> [EXERCISE MATERIALS]
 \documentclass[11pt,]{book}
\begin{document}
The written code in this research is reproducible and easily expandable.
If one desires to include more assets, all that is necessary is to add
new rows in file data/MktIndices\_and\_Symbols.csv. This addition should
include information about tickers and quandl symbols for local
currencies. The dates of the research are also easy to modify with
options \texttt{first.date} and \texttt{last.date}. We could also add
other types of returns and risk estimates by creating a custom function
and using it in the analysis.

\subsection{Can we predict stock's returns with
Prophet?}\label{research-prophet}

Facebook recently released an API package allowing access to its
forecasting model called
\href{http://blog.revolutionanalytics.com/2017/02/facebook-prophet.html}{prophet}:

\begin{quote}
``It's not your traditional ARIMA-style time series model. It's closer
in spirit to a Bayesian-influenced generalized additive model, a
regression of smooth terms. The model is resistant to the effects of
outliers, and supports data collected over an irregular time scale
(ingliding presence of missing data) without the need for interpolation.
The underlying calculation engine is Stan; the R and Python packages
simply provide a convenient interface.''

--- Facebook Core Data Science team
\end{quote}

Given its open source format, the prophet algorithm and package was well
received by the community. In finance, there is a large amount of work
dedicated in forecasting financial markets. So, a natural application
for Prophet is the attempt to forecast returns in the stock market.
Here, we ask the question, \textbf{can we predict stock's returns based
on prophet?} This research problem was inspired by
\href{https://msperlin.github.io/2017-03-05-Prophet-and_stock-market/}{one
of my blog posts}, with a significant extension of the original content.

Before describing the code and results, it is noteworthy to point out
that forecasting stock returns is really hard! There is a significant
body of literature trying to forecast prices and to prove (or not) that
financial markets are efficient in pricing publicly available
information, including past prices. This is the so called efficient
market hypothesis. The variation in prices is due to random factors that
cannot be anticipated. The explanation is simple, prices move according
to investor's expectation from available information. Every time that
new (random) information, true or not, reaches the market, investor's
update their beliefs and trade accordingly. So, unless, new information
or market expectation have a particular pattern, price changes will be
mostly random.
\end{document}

> [EXERCISE PROMPT]
Copy down every line of the entries containing the word "prices".

> [SOLUTION]
body of literature trying to forecast prices and to prove (or not) that
information, including past prices. This is the so called efficient
market hypothesis. The variation in prices is due to random factors that
cannot be anticipated. The explanation is simple, prices move according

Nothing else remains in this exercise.